▸ **Information supplied**:

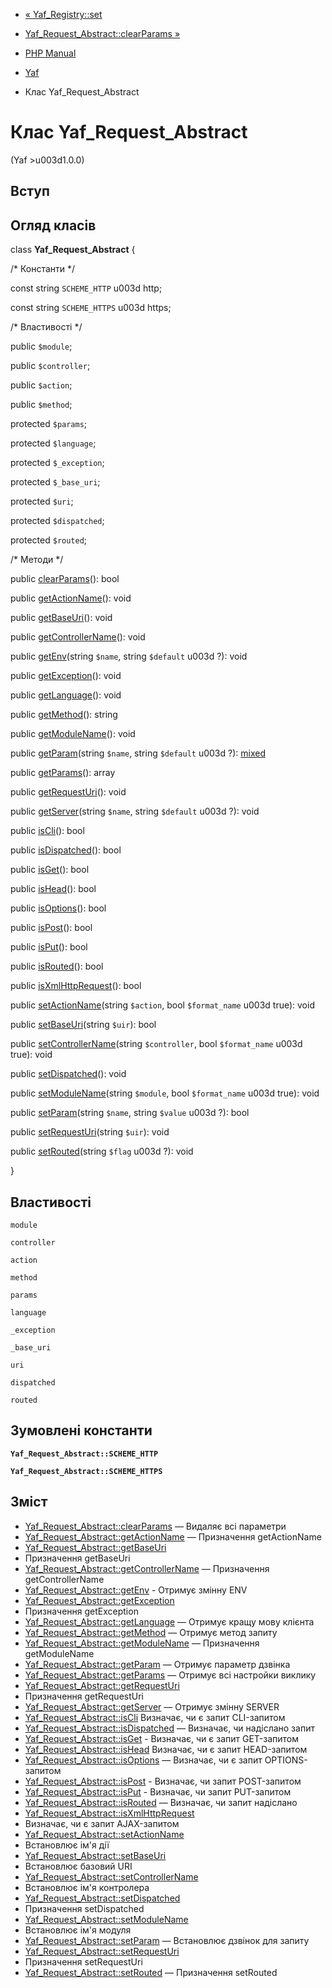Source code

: - [« Yaf_Registry::set](yaf-registry.set.md)
- [Yaf_Request_Abstract::clearParams
»](yaf-request-abstract.clearparams.md)

- [PHP Manual](index.md)
- [Yaf](book.yaf.md)
- Клас Yaf_Request_Abstract

# Клас Yaf_Request_Abstract

(Yaf \>u003d1.0.0)

## Вступ

## Огляд класів

class **Yaf_Request_Abstract** {

/\* Константи \*/

const string `SCHEME_HTTP` u003d http;

const string `SCHEME_HTTPS` u003d https;

/\* Властивості \*/

public `$module`;

public `$controller`;

public `$action`;

public `$method`;

protected `$params`;

protected `$language`;

protected `$_exception`;

protected `$_base_uri`;

protected `$uri`;

protected `$dispatched`;

protected `$routed`;

/\* Методи \*/

public [clearParams](yaf-request-abstract.clearparams.md)(): bool

public [getActionName](yaf-request-abstract.getactionname.md)(): void

public [getBaseUri](yaf-request-abstract.getbaseuri.md)(): void

public
[getControllerName](yaf-request-abstract.getcontrollername.md)(): void

public [getEnv](yaf-request-abstract.getenv.md)(string `$name`, string
`$default` u003d ?): void

public [getException](yaf-request-abstract.getexception.md)(): void

public [getLanguage](yaf-request-abstract.getlanguage.md)(): void

public [getMethod](yaf-request-abstract.getmethod.md)(): string

public [getModuleName](yaf-request-abstract.getmodulename.md)(): void

public [getParam](yaf-request-abstract.getparam.md)(string `$name`,
string `$default` u003d ?):
[mixed](language.types.declarations.md#language.types.declarations.mixed)

public [getParams](yaf-request-abstract.getparams.md)(): array

public [getRequestUri](yaf-request-abstract.getrequesturi.md)(): void

public [getServer](yaf-request-abstract.getserver.md)(string `$name`,
string `$default` u003d ?): void

public [isCli](yaf-request-abstract.iscli.md)(): bool

public [isDispatched](yaf-request-abstract.isdispatched.md)(): bool

public [isGet](yaf-request-abstract.isget.md)(): bool

public [isHead](yaf-request-abstract.ishead.md)(): bool

public [isOptions](yaf-request-abstract.isoptions.md)(): bool

public [isPost](yaf-request-abstract.ispost.md)(): bool

public [isPut](yaf-request-abstract.isput.md)(): bool

public [isRouted](yaf-request-abstract.isrouted.md)(): bool

public [isXmlHttpRequest](yaf-request-abstract.isxmlhttprequest.md)():
bool

public [setActionName](yaf-request-abstract.setactionname.md)(string
`$action`, bool `$format_name` u003d true): void

public [setBaseUri](yaf-request-abstract.setbaseuri.md)(string
`$uir`): bool

public
[setControllerName](yaf-request-abstract.setcontrollername.md)(string
`$controller`, bool `$format_name` u003d true): void

public [setDispatched](yaf-request-abstract.setdispatched.md)(): void

public [setModuleName](yaf-request-abstract.setmodulename.md)(string
`$module`, bool `$format_name` u003d true): void

public [setParam](yaf-request-abstract.setparam.md)(string `$name`,
string `$value` u003d ?): bool

public [setRequestUri](yaf-request-abstract.setrequesturi.md)(string
`$uir`): void

public [setRouted](yaf-request-abstract.setrouted.md)(string `$flag` u003d
?): void

}

## Властивості

`module`

`controller`

`action`

`method`

`params`

`language`

`_exception`

`_base_uri`

`uri`

`dispatched`

`routed`

## Зумовлені константи

**`Yaf_Request_Abstract::SCHEME_HTTP`**

**`Yaf_Request_Abstract::SCHEME_HTTPS`**

## Зміст

- [Yaf_Request_Abstract::clearParams](yaf-request-abstract.clearparams.md)
— Видаляє всі параметри
- [Yaf_Request_Abstract::getActionName](yaf-request-abstract.getactionname.md)
— Призначення getActionName
- [Yaf_Request_Abstract::getBaseUri](yaf-request-abstract.getbaseuri.md)
- Призначення getBaseUri
- [Yaf_Request_Abstract::getControllerName](yaf-request-abstract.getcontrollername.md)
— Призначення getControllerName
- [Yaf_Request_Abstract::getEnv](yaf-request-abstract.getenv.md) -
Отримує змінну ENV
- [Yaf_Request_Abstract::getException](yaf-request-abstract.getexception.md)
- Призначення getException
- [Yaf_Request_Abstract::getLanguage](yaf-request-abstract.getlanguage.md)
— Отримує кращу мову клієнта
- [Yaf_Request_Abstract::getMethod](yaf-request-abstract.getmethod.md)
— Отримує метод запиту
- [Yaf_Request_Abstract::getModuleName](yaf-request-abstract.getmodulename.md)
— Призначення getModuleName
- [Yaf_Request_Abstract::getParam](yaf-request-abstract.getparam.md)
— Отримує параметр дзвінка
- [Yaf_Request_Abstract::getParams](yaf-request-abstract.getparams.md)
— Отримує всі настройки виклику
- [Yaf_Request_Abstract::getRequestUri](yaf-request-abstract.getrequesturi.md)
- Призначення getRequestUri
- [Yaf_Request_Abstract::getServer](yaf-request-abstract.getserver.md)
— Отримує змінну SERVER
- [Yaf_Request_Abstract::isCli](yaf-request-abstract.iscli.md)
Визначає, чи є запит CLI-запитом
- [Yaf_Request_Abstract::isDispatched](yaf-request-abstract.isdispatched.md)
— Визначає, чи надіслано запит
- [Yaf_Request_Abstract::isGet](yaf-request-abstract.isget.md) -
Визначає, чи є запит GET-запитом
- [Yaf_Request_Abstract::isHead](yaf-request-abstract.ishead.md)
Визначає, чи є запит HEAD-запитом
- [Yaf_Request_Abstract::isOptions](yaf-request-abstract.isoptions.md)
— Визначає, чи є запит OPTIONS-запитом
- [Yaf_Request_Abstract::isPost](yaf-request-abstract.ispost.md) -
Визначає, чи запит POST-запитом
- [Yaf_Request_Abstract::isPut](yaf-request-abstract.isput.md) -
Визначає, чи запит PUT-запитом
- [Yaf_Request_Abstract::isRouted](yaf-request-abstract.isrouted.md)
— Визначає, чи запит надіслано
- [Yaf_Request_Abstract::isXmlHttpRequest](yaf-request-abstract.isxmlhttprequest.md)
- Визначає, чи є запит AJAX-запитом
- [Yaf_Request_Abstract::setActionName](yaf-request-abstract.setactionname.md)
- Встановлює ім'я дії
- [Yaf_Request_Abstract::setBaseUri](yaf-request-abstract.setbaseuri.md)
- Встановлює базовий URI
- [Yaf_Request_Abstract::setControllerName](yaf-request-abstract.setcontrollername.md)
- Встановлює ім'я контролера
- [Yaf_Request_Abstract::setDispatched](yaf-request-abstract.setdispatched.md)
- Призначення setDispatched
- [Yaf_Request_Abstract::setModuleName](yaf-request-abstract.setmodulename.md)
- Встановлює ім'я модуля
- [Yaf_Request_Abstract::setParam](yaf-request-abstract.setparam.md)
— Встановлює дзвінок для запиту
- [Yaf_Request_Abstract::setRequestUri](yaf-request-abstract.setrequesturi.md)
- Призначення setRequestUri
- [Yaf_Request_Abstract::setRouted](yaf-request-abstract.setrouted.md)
— Призначення setRouted
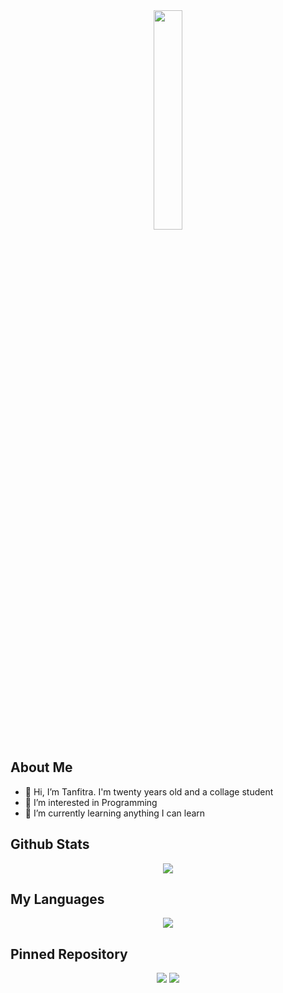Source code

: <div align="center">
<img src="https://rishavanand.github.io/static/images/greetings.gif" align="center" style="width: 30%" />
</div>  

## About Me
- 👋 Hi, I’m Tanfitra. I'm twenty years old and a collage student
- 👀 I’m interested in Programming
- 🌱 I’m currently learning anything I can learn

## Github Stats  
<div align="center"><img src="https://github-readme-stats.vercel.app/api?username=Tanfitra&show_icons=true&count_private=true&hide_border=truee" align="center" /></div> 

## My Languages
<div align="center"><img src="https://github-readme-stats.vercel.app/api/top-langs/?username=Tanfitra&layout=compact&hide=Pawn,SourcePawn" align="center"/></div>

## Pinned Repository
<div align="center"><img src="https://github-readme-stats.vercel.app/api/pin/?username=Tanfitra&repo=Simple-Discord-Bot&show_owner=true"> <img src="https://github-readme-stats.vercel.app/api/pin/?username=Tanfitra&repo=Tanfitra&show_owner=true"</div>

<!---
Tanfitra/Tanfitra is a ✨ special ✨ repository because its `README.md` (this file) appears on your GitHub profile.
You can click the Preview link to take a look at your changes.
--->

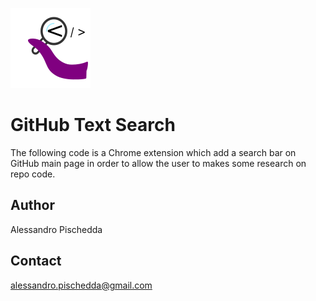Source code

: ![Project Logo](icon128.png)


GitHub Text Search
==================

The following code is a Chrome extension which add a search bar on GitHub main page in order to allow the user to
makes some research on repo code.



Author
------

Alessandro Pischedda


Contact
-------

alessandro.pischedda@gmail.com
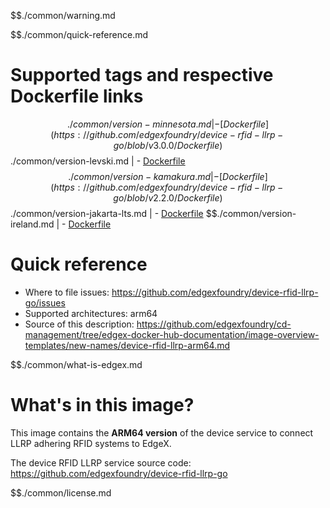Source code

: $$./common/warning.md

$$./common/quick-reference.md

# Supported tags and respective Dockerfile links

$$./common/version-minnesota.md |
        - [Dockerfile](https://github.com/edgexfoundry/device-rfid-llrp-go/blob/v3.0.0/Dockerfile)
$$./common/version-levski.md |
        - [Dockerfile](https://github.com/edgexfoundry/device-rfid-llrp-go/blob/v2.3.0/Dockerfile)
$$./common/version-kamakura.md |
        - [Dockerfile](https://github.com/edgexfoundry/device-rfid-llrp-go/blob/v2.2.0/Dockerfile)
$$./common/version-jakarta-lts.md |
        - [Dockerfile](https://github.com/edgexfoundry/device-rfid-llrp-go/blob/v2.1.0/Dockerfile)
$$./common/version-ireland.md |
        - [Dockerfile](https://github.com/edgexfoundry/device-rfid-llrp-go/blob/v1.0.0/Dockerfile)

# Quick reference

- Where to file issues: https://github.com/edgexfoundry/device-rfid-llrp-go/issues
- Supported architectures: arm64
- Source of this description: https://github.com/edgexfoundry/cd-management/tree/edgex-docker-hub-documentation/image-overview-templates/new-names/device-rfid-llrp-arm64.md

$$./common/what-is-edgex.md

# What's in this image?

This image contains the **ARM64 version** of the device service to connect LLRP adhering RFID systems to EdgeX.

The device RFID LLRP service source code: <https://github.com/edgexfoundry/device-rfid-llrp-go>

$$./common/license.md

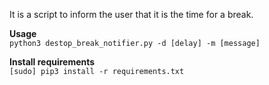 It is a script to inform the user that it is the time for a break.

**Usage**<br/>
`python3 destop_break_notifier.py -d [delay] -m [message]`
<br/>

**Install requirements**<br/>
`[sudo] pip3 install -r requirements.txt`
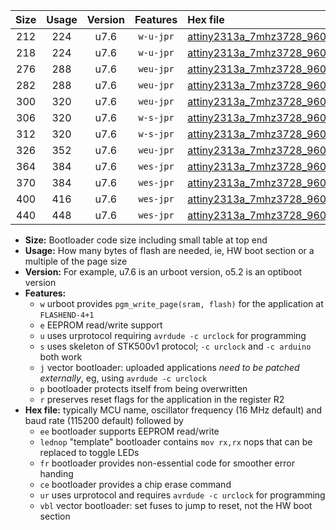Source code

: |Size|Usage|Version|Features|Hex file|
|:-:|:-:|:-:|:-:|:--|
|212|224|u7.6|`w-u-jpr`|[attiny2313a_7mhz3728_9600bps_ur_vbl.hex](https://raw.githubusercontent.com/stefanrueger/urboot/main/bootloaders/attiny2313a/fcpu_7mhz3728/9600_bps/attiny2313a_7mhz3728_9600bps_ur_vbl.hex)|
|218|224|u7.6|`w-u-jpr`|[attiny2313a_7mhz3728_9600bps_lednop_ur_vbl.hex](https://raw.githubusercontent.com/stefanrueger/urboot/main/bootloaders/attiny2313a/fcpu_7mhz3728/9600_bps/attiny2313a_7mhz3728_9600bps_lednop_ur_vbl.hex)|
|276|288|u7.6|`weu-jpr`|[attiny2313a_7mhz3728_9600bps_ee_ur_vbl.hex](https://raw.githubusercontent.com/stefanrueger/urboot/main/bootloaders/attiny2313a/fcpu_7mhz3728/9600_bps/attiny2313a_7mhz3728_9600bps_ee_ur_vbl.hex)|
|282|288|u7.6|`weu-jpr`|[attiny2313a_7mhz3728_9600bps_ee_lednop_ur_vbl.hex](https://raw.githubusercontent.com/stefanrueger/urboot/main/bootloaders/attiny2313a/fcpu_7mhz3728/9600_bps/attiny2313a_7mhz3728_9600bps_ee_lednop_ur_vbl.hex)|
|300|320|u7.6|`weu-jpr`|[attiny2313a_7mhz3728_9600bps_ee_lednop_fr_ur_vbl.hex](https://raw.githubusercontent.com/stefanrueger/urboot/main/bootloaders/attiny2313a/fcpu_7mhz3728/9600_bps/attiny2313a_7mhz3728_9600bps_ee_lednop_fr_ur_vbl.hex)|
|306|320|u7.6|`w-s-jpr`|[attiny2313a_7mhz3728_9600bps_vbl.hex](https://raw.githubusercontent.com/stefanrueger/urboot/main/bootloaders/attiny2313a/fcpu_7mhz3728/9600_bps/attiny2313a_7mhz3728_9600bps_vbl.hex)|
|312|320|u7.6|`w-s-jpr`|[attiny2313a_7mhz3728_9600bps_lednop_vbl.hex](https://raw.githubusercontent.com/stefanrueger/urboot/main/bootloaders/attiny2313a/fcpu_7mhz3728/9600_bps/attiny2313a_7mhz3728_9600bps_lednop_vbl.hex)|
|326|352|u7.6|`weu-jpr`|[attiny2313a_7mhz3728_9600bps_ee_lednop_fr_ce_ur_vbl.hex](https://raw.githubusercontent.com/stefanrueger/urboot/main/bootloaders/attiny2313a/fcpu_7mhz3728/9600_bps/attiny2313a_7mhz3728_9600bps_ee_lednop_fr_ce_ur_vbl.hex)|
|364|384|u7.6|`wes-jpr`|[attiny2313a_7mhz3728_9600bps_ee_vbl.hex](https://raw.githubusercontent.com/stefanrueger/urboot/main/bootloaders/attiny2313a/fcpu_7mhz3728/9600_bps/attiny2313a_7mhz3728_9600bps_ee_vbl.hex)|
|370|384|u7.6|`wes-jpr`|[attiny2313a_7mhz3728_9600bps_ee_lednop_vbl.hex](https://raw.githubusercontent.com/stefanrueger/urboot/main/bootloaders/attiny2313a/fcpu_7mhz3728/9600_bps/attiny2313a_7mhz3728_9600bps_ee_lednop_vbl.hex)|
|400|416|u7.6|`wes-jpr`|[attiny2313a_7mhz3728_9600bps_ee_lednop_fr_vbl.hex](https://raw.githubusercontent.com/stefanrueger/urboot/main/bootloaders/attiny2313a/fcpu_7mhz3728/9600_bps/attiny2313a_7mhz3728_9600bps_ee_lednop_fr_vbl.hex)|
|440|448|u7.6|`wes-jpr`|[attiny2313a_7mhz3728_9600bps_ee_lednop_fr_ce_vbl.hex](https://raw.githubusercontent.com/stefanrueger/urboot/main/bootloaders/attiny2313a/fcpu_7mhz3728/9600_bps/attiny2313a_7mhz3728_9600bps_ee_lednop_fr_ce_vbl.hex)|

- **Size:** Bootloader code size including small table at top end
- **Usage:** How many bytes of flash are needed, ie, HW boot section or a multiple of the page size
- **Version:** For example, u7.6 is an urboot version, o5.2 is an optiboot version
- **Features:**
  + `w` urboot provides `pgm_write_page(sram, flash)` for the application at `FLASHEND-4+1`
  + `e` EEPROM read/write support
  + `u` uses urprotocol requiring `avrdude -c urclock` for programming
  + `s` uses skeleton of STK500v1 protocol; `-c urclock` and `-c arduino` both work
  + `j` vector bootloader: uploaded applications *need to be patched externally*, eg, using `avrdude -c urclock`
  + `p` bootloader protects itself from being overwritten
  + `r` preserves reset flags for the application in the register R2
- **Hex file:** typically MCU name, oscillator frequency (16 MHz default) and baud rate (115200 default) followed by
  + `ee` bootloader supports EEPROM read/write
  + `lednop` "template" bootloader contains `mov rx,rx` nops that can be replaced to toggle LEDs
  + `fr` bootloader provides non-essential code for smoother error handing
  + `ce` bootloader provides a chip erase command
  + `ur` uses urprotocol and requires `avrdude -c urclock` for programming
  + `vbl` vector bootloader: set fuses to jump to reset, not the HW boot section
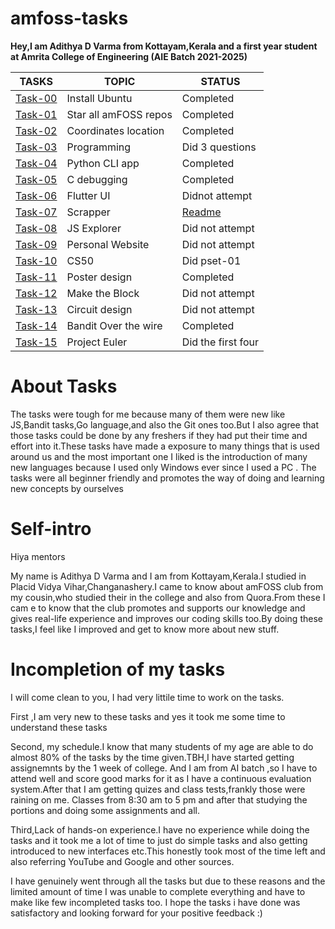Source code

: # amfoss-tasks

**Hey,I am Adithya D Varma from Kottayam,Kerala and a first year student at Amrita College of Engineering (AIE Batch 2021-2025)**

**TASKS**|**TOPIC**|**STATUS**
---------|---------|----------
[Task-00](https://github.com/AdithyaDVarma/amfoss-tasks/tree/main/task-00)|Install Ubuntu|Completed
[Task-01](https://github.com/AdithyaDVarma/amfoss-tasks/tree/main/task-01)|Star all amFOSS repos|Completed
[Task-02](https://github.com/AdithyaDVarma/amfoss-tasks/tree/main/task-02)|Coordinates location|Completed
[Task-03](https://github.com/AdithyaDVarma/amfoss-tasks/tree/main/task-03)|Programming|Did 3 questions
[Task-04](https://github.com/AdithyaDVarma/amfoss-tasks/tree/main/task-04)|Python CLI app|Completed
[Task-05](https://github.com/AdithyaDVarma/amfoss-tasks/tree/main/task-05)|C debugging|Completed
[Task-06](https://github.com/AdithyaDVarma/amfoss-tasks/tree/main/task-06)|Flutter UI|Didnot attempt
[Task-07](https://github.com/AdithyaDVarma/amfoss-tasks/tree/main/task-07)|Scrapper|[Readme](https://github.com/AdithyaDVarma/amfoss-tasks/blob/main/task-07/README.md)
[Task-08](https://github.com/AdithyaDVarma/amfoss-tasks/tree/main/task-08)|JS Explorer|Did not attempt
[Task-09](https://github.com/AdithyaDVarma/amfoss-tasks/tree/main/task-09)|Personal Website|Did not attempt
[Task-10](https://github.com/AdithyaDVarma/amfoss-tasks/tree/main/task-10)|CS50|Did pset-01
[Task-11](https://github.com/AdithyaDVarma/amfoss-tasks/tree/main/task-11)|Poster design|Completed
[Task-12](https://github.com/AdithyaDVarma/amfoss-tasks/tree/main/task-12)|Make the Block|Did not attempt
[Task-13](https://github.com/AdithyaDVarma/amfoss-tasks/tree/main/task-13)|Circuit design|Did not attempt
[Task-14](https://github.com/AdithyaDVarma/amfoss-tasks/tree/main/task-14)|Bandit Over the wire|Completed
[Task-15](https://github.com/AdithyaDVarma/amfoss-tasks/tree/main/task-15)|Project Euler|Did the first four

# About Tasks
The tasks were tough for me because many of them were new like JS,Bandit tasks,Go language,and also the Git ones too.But I also agree that those tasks could be done by any freshers if they had put their time and effort into it.These tasks have made a exposure to many things that is used around us and the most important one I liked is the introduction of many new languages because I used only Windows ever since I used a PC . The tasks were all beginner friendly and promotes the way of doing and learning new concepts by ourselves

# Self-intro
Hiya mentors

My name is Adithya D Varma and I am from Kottayam,Kerala.I studied in Placid Vidya Vihar,Changanashery.I came to know about amFOSS club from my cousin,who studied their in the college and also from Quora.From these I cam e to know that the club promotes and supports our knowledge and gives real-life experience and improves our coding skills too.By doing these tasks,I feel like I improved and get to know more about new stuff.



# Incompletion  of my tasks

I will come clean to you, I had very littile time to work on the tasks.

First ,I am very new to these tasks and yes it took me some time to understand these tasks

Second, my schedule.I know that many students of my age are able to do almost 80% of the tasks by the time given.TBH,I have started getting assignemnts by the 1 week of college.
And I am from AI batch ,so I have to attend well and score good marks for it as I have a continuous evaluation system.After that I am getting quizes and class tests,frankly those were raining on me. Classes from 8:30 am to 5 pm  and after that studying the portions and doing some assignments and all.

Third,Lack of hands-on experience.I have no experience while doing the tasks and it took me a lot of time to just do simple tasks and also getting introduced to new interfaces etc.This honestly took most of the time left and also referring YouTube and Google and other sources.

I have genuinely went through all the tasks but due to these reasons and the limited amount of time I was unable to complete everything and have to make like few incompleted tasks too.
I hope the tasks i have done was satisfactory and looking forward for your positive feedback :)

▸ **Problem statement**: From the listing above, repeat exactly the lines starting at the line that includes "Визначає, чи запит POST-запитом" and ending at the line that includes "чи запит надіслано", with nothing outside that span.

▸ **Response box**:
Визначає, чи запит POST-запитом
- [Yaf_Request_Abstract::isPut](yaf-request-abstract.isput.md) -
Визначає, чи запит PUT-запитом
- [Yaf_Request_Abstract::isRouted](yaf-request-abstract.isrouted.md)
— Визначає, чи запит надіслано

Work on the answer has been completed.